Air-to-air photography requires special skills and experience, as the photo platform and target aircraft often fly low level while under moderate to high G-forces. Looking through his camera, the photographer usually sits looking sideways while the aircraft manoeuvres through the sky, often resulting in airsickness and making air-to-air photography even more challenging.

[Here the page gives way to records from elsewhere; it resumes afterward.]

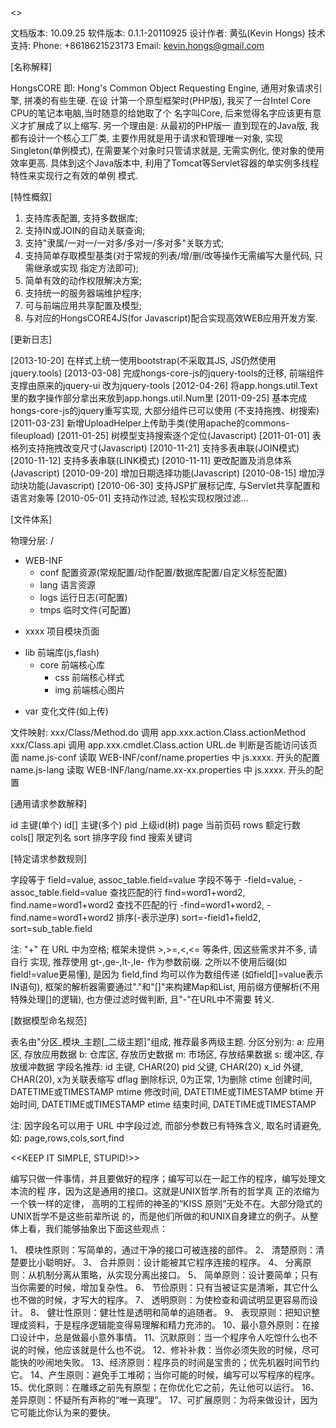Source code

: <<HongsCORE Framework for Java>>

文档版本: 10.09.25
软件版本: 0.1.1-20110925
设计作者: 黄弘(Kevin Hongs)
技术支持:
  Phone: +8618621523173
  Email: kevin.hongs@gmail.com

[名称解释]

HongsCORE
即: Hong's Common Object Requesting Engine, 通用对象请求引擎, 拼凑的有些生硬. 在设
计第一个原型框架时(PHP版), 我买了一台Intel Core CPU的笔记本电脑,当时随意的给她取了个
名字叫Core, 后来觉得名字应该更有意义才扩展成了以上缩写. 另一个理由是: 从最初的PHP版一
直到现在的Java版, 我都有设计一个核心工厂类, 主要作用就是用于请求和管理唯一对象, 实现
Singleton(单例模式), 在需要某个对象时只管请求就是, 无需实例化, 使对象的使用效率更高.
具体到这个Java版本中, 利用了Tomcat等Servlet容器的单实例多线程特性来实现行之有效的单例
模式.

[特性概叙]

1. 支持库表配置, 支持多数据库;
2. 支持IN或JOIN的自动关联查询;
3. 支持"隶属/一对一/一对多/多对一/多对多"关联方式;
4. 支持简单存取模型基类(对于常规的列表/增/删/改等操作无需编写大量代码, 只需继承或实现
   指定方法即可);
5. 简单有效的动作权限解决方案;
6. 支持统一的服务器端维护程序;
7. 可与前端应用共享配置及模型;
8. 与对应的HongsCORE4JS(for Javascript)配合实现高效WEB应用开发方案.

[更新日志]

[2013-10-20] 在样式上统一使用bootstrap(不采取其JS, JS仍然使用jquery.tools)
[2013-03-08] 完成hongs-core-js的jquery-tools的迁移, 前端组件支撑由原来的jquery-ui
             改为jquery-tools
[2012-04-26] 将app.hongs.util.Text里的数字操作部分拿出来放到app.hongs.util.Num里
[2011-09-25] 基本完成hongs-core-js的jquery重写实现, 大部分组件已可以使用
             (不支持拖拽、树搜索)
[2011-03-23] 新增UploadHelper上传助手类(使用apache的commons-fileupload)
[2011-01-25] 树模型支持搜索逐个定位(Javascript)
[2011-01-01] 表格列支持拖拽改变尺寸(Javascript)
[2010-11-21] 支持多表串联(JOIN模式)
[2010-11-12] 支持多表串联(LINK模式)
[2010-11-11] 更改配置及消息体系(Javascript)
[2010-09-20] 增加日期选择功能(Javascript)
[2010-08-15] 增加浮动块功能(Javascript)
[2010-06-30] 支持JSP扩展标记库, 与Servlet共享配置和语言对象等
[2010-05-01] 支持动作过滤, 轻松实现权限过滤...

[文件体系]

物理分层:
/
  + WEB-INF
    - conf          配置资源(常规配置/动作配置/数据库配置/自定义标签配置)
    - lang          语言资源
    - logs          运行日志(可配置)
    - tmps          临时文件(可配置)
  - xxxx            项目模块页面
  + lib             前端库(js,flash)
    + core          前端核心库
      - css         前端核心样式
      - img         前端核心图片
  - var             变化文件(如上传)

文件映射:
xxx/Class/Method.do 调用 app.xxx.action.Class.actionMethod
xxx/Class.api       调用 app.xxx.cmdlet.Class.action
URL.de              判断是否能访问该页面
name.js-conf        读取 WEB-INF/conf/name.properties 中 js.xxxx. 开头的配置
name.js-lang        读取 WEB-INF/lang/name.xx-xx.properties 中 js.xxxx. 开头的配置

[通用请求参数解释]

id      主键(单个)
id[]    主键(多个)
pid     上级id(树)
page    当前页码
rows    额定行数
cols[]  限定列名
sort    排序字段
find    搜索关键词

[特定请求参数规则]

字段等于        field=value, assoc_table.field=value
字段不等于      -field=value, -assoc_table.field=value
查找匹配的行    find=word1+word2, find.name=word1+word2
查找不匹配的行  -find=word1+word2, -find.name=word1+word2
排序(-表示逆序) sort=-field1+field2, sort=sub_table.field

注: "+" 在 URL 中为空格; 框架未提供 >,>=,<,<= 等条件, 因这些需求并不多, 请自行
  实现, 推荐使用 gt-,ge-,lt-,le- 作为参数前缀.
  之所以不使用后缀(如field!=value更易懂), 是因为 field,find 均可以作为数组传递
  (如field[]=value表示IN语句), 框架的解析器需要通过"."和"[]"来构建Map和List,
  用前缀方便解析(不用特殊处理[]的逻辑), 也方便过滤时做判断, 且"-"在URL中不需要
  转义.

[数据模型命名规范]

表名由"分区_模块_主题[_二级主题]"组成, 推荐最多两级主题.
分区分别为:
  a: 应用区, 存放应用数据
  b: 仓库区, 存放历史数据
  m: 市场区, 存放结果数据
  s: 缓冲区, 存放缓冲数据
字段名推荐:
  id        主键, CHAR(20)
  pid       父键, CHAR(20)
  x_id      外键, CHAR(20), x为关联表缩写
  dflag     删除标识, 0为正常, 1为删除
  ctime     创建时间, DATETIME或TIMESTAMP
  mtime     修改时间, DATETIME或TIMESTAMP
  btime     开始时间, DATETIME或TIMESTAMP
  etime     结束时间, DATETIME或TIMESTAMP

注: 因字段名可以用于 URL 中字段过滤, 而部分参数已有特殊含义, 取名时请避免, 如:
  page,rows,cols,sort,find

<<KEEP IT SIMPLE, STUPID!>>

编写只做一件事情，并且要做好的程序；编写可以在一起工作的程序，编写处理文本流的程
序，因为这是通用的接口。这就是UNIX哲学.所有的哲学真 正的浓缩为一个铁一样的定律，
高明的工程师的神圣的“KISS 原则”无处不在。大部分隐式的UNIX哲学不是这些前辈所说
的，而是他们所做的和UNIX自身建立的例子。从整体上看，我们能够抽象出下面这些观点：

1、 模块性原则：写简单的，通过干净的接口可被连接的部件。
2、 清楚原则：清楚要比小聪明好。
3、 合并原则：设计能被其它程序连接的程序。
4、 分离原则：从机制分离从策略，从实现分离出接口。
5、 简单原则：设计要简单；只有当你需要的时候，增加复杂性。
6、 节俭原则：只有当被证实是清晰，其它什么也不做的时候，才写大的程序。
7、 透明原则：为使检查和调试明显更容易而设计。
8、 健壮性原则：健壮性是透明和简单的追随者。
9、 表现原则：把知识整理成资料，于是程序逻辑能变得易理解和精力充沛的。
10、最小意外原则：在接口设计中，总是做最小意外事情。
11、沉默原则：当一个程序令人吃惊什么也不说的时候，他应该就是什么也不说。
12、修补补救：当你必须失败的时候，尽可能快的吵闹地失败。
13、经济原则：程序员的时间是宝贵的；优先机器时间节约它。
14、产生原则：避免手工堆砌；当你可能的时候，编写可以写程序的程序。
15、优化原则：在雕琢之前先有原型；在你优化它之前，先让他可以运行。
16、差异原则：怀疑所有声称的“唯一真理“。
17、可扩展原则：为将来做设计，因为它可能比你认为来的要快。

The subject aircraft is photographed while both aircraft are in flight, often holding formation. This allows the photographer to position the subject in specific locations and angles to get the most desirable shot. Some things that must be considered to achieve best results are lighting and background. Proper lighting is achieved through correct placement of the aircraft relative to the sun, and is accomplished flying only at certain times of the day and/or by flying at a heading that lines the Sun up on the subject aircraft properly. The background can highlight or distract from the subject and must be carefully considered when taking shots.

== Applications ==
Air-to-air photography can be used for a variety of purposes, including commercial use and advertising. During World War II, air-to-air photographs were used in training members of the armed forces in aircraft recognition in publications such as the British journal Aircraft Recognition.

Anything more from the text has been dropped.